ASSIGNMENT –
Starting with the line that contains "然而，仲裁书下来，白纸黑字却是，他输了。", copy every line through the end of the data below, exactly and with nothing added.

Pictures paired with source code:
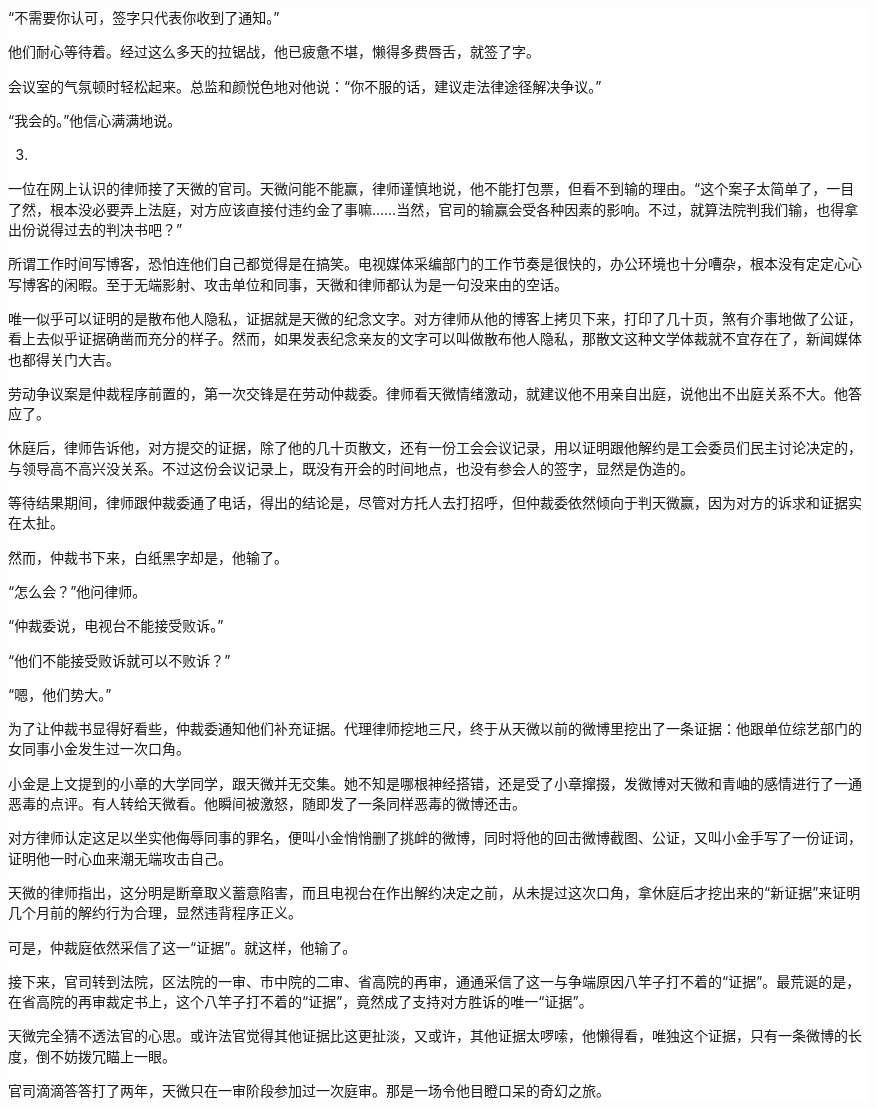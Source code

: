 “不需要你认可，签字只代表你收到了通知。”


他们耐心等待着。经过这么多天的拉锯战，他已疲惫不堪，懒得多费唇舌，就签了字。

会议室的气氛顿时轻松起来。总监和颜悦色地对他说：“你不服的话，建议走法律途径解决争议。”

“我会的。”他信心满满地说。


3.

一位在网上认识的律师接了天微的官司。天微问能不能赢，律师谨慎地说，他不能打包票，但看不到输的理由。“这个案子太简单了，一目了然，根本没必要弄上法庭，对方应该直接付违约金了事嘛……当然，官司的输赢会受各种因素的影响。不过，就算法院判我们输，也得拿出份说得过去的判决书吧？”


所谓工作时间写博客，恐怕连他们自己都觉得是在搞笑。电视媒体采编部门的工作节奏是很快的，办公环境也十分嘈杂，根本没有定定心心写博客的闲暇。至于无端影射、攻击单位和同事，天微和律师都认为是一句没来由的空话。


唯一似乎可以证明的是散布他人隐私，证据就是天微的纪念文字。对方律师从他的博客上拷贝下来，打印了几十页，煞有介事地做了公证，看上去似乎证据确凿而充分的样子。然而，如果发表纪念亲友的文字可以叫做散布他人隐私，那散文这种文学体裁就不宜存在了，新闻媒体也都得关门大吉。


劳动争议案是仲裁程序前置的，第一次交锋是在劳动仲裁委。律师看天微情绪激动，就建议他不用亲自出庭，说他出不出庭关系不大。他答应了。


休庭后，律师告诉他，对方提交的证据，除了他的几十页散文，还有一份工会会议记录，用以证明跟他解约是工会委员们民主讨论决定的，与领导高不高兴没关系。不过这份会议记录上，既没有开会的时间地点，也没有参会人的签字，显然是伪造的。


等待结果期间，律师跟仲裁委通了电话，得出的结论是，尽管对方托人去打招呼，但仲裁委依然倾向于判天微赢，因为对方的诉求和证据实在太扯。


然而，仲裁书下来，白纸黑字却是，他输了。


“怎么会？”他问律师。

“仲裁委说，电视台不能接受败诉。”

“他们不能接受败诉就可以不败诉？”

“嗯，他们势大。”


为了让仲裁书显得好看些，仲裁委通知他们补充证据。代理律师挖地三尺，终于从天微以前的微博里挖出了一条证据：他跟单位综艺部门的女同事小金发生过一次口角。


小金是上文提到的小章的大学同学，跟天微并无交集。她不知是哪根神经搭错，还是受了小章撺掇，发微博对天微和青岫的感情进行了一通恶毒的点评。有人转给天微看。他瞬间被激怒，随即发了一条同样恶毒的微博还击。


对方律师认定这足以坐实他侮辱同事的罪名，便叫小金悄悄删了挑衅的微博，同时将他的回击微博截图、公证，又叫小金手写了一份证词，证明他一时心血来潮无端攻击自己。


天微的律师指出，这分明是断章取义蓄意陷害，而且电视台在作出解约决定之前，从未提过这次口角，拿休庭后才挖出来的“新证据”来证明几个月前的解约行为合理，显然违背程序正义。


可是，仲裁庭依然采信了这一“证据”。就这样，他输了。


接下来，官司转到法院，区法院的一审、市中院的二审、省高院的再审，通通采信了这一与争端原因八竿子打不着的“证据”。最荒诞的是，在省高院的再审裁定书上，这个八竿子打不着的“证据”，竟然成了支持对方胜诉的唯一“证据”。


天微完全猜不透法官的心思。或许法官觉得其他证据比这更扯淡，又或许，其他证据太啰嗦，他懒得看，唯独这个证据，只有一条微博的长度，倒不妨拨冗瞄上一眼。


官司滴滴答答打了两年，天微只在一审阶段参加过一次庭审。那是一场令他目瞪口呆的奇幻之旅。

RESULT OF THIS TASK –
然而，仲裁书下来，白纸黑字却是，他输了。


“怎么会？”他问律师。

“仲裁委说，电视台不能接受败诉。”

“他们不能接受败诉就可以不败诉？”

“嗯，他们势大。”


为了让仲裁书显得好看些，仲裁委通知他们补充证据。代理律师挖地三尺，终于从天微以前的微博里挖出了一条证据：他跟单位综艺部门的女同事小金发生过一次口角。


小金是上文提到的小章的大学同学，跟天微并无交集。她不知是哪根神经搭错，还是受了小章撺掇，发微博对天微和青岫的感情进行了一通恶毒的点评。有人转给天微看。他瞬间被激怒，随即发了一条同样恶毒的微博还击。


对方律师认定这足以坐实他侮辱同事的罪名，便叫小金悄悄删了挑衅的微博，同时将他的回击微博截图、公证，又叫小金手写了一份证词，证明他一时心血来潮无端攻击自己。


天微的律师指出，这分明是断章取义蓄意陷害，而且电视台在作出解约决定之前，从未提过这次口角，拿休庭后才挖出来的“新证据”来证明几个月前的解约行为合理，显然违背程序正义。


可是，仲裁庭依然采信了这一“证据”。就这样，他输了。


接下来，官司转到法院，区法院的一审、市中院的二审、省高院的再审，通通采信了这一与争端原因八竿子打不着的“证据”。最荒诞的是，在省高院的再审裁定书上，这个八竿子打不着的“证据”，竟然成了支持对方胜诉的唯一“证据”。


天微完全猜不透法官的心思。或许法官觉得其他证据比这更扯淡，又或许，其他证据太啰嗦，他懒得看，唯独这个证据，只有一条微博的长度，倒不妨拨冗瞄上一眼。


官司滴滴答答打了两年，天微只在一审阶段参加过一次庭审。那是一场令他目瞪口呆的奇幻之旅。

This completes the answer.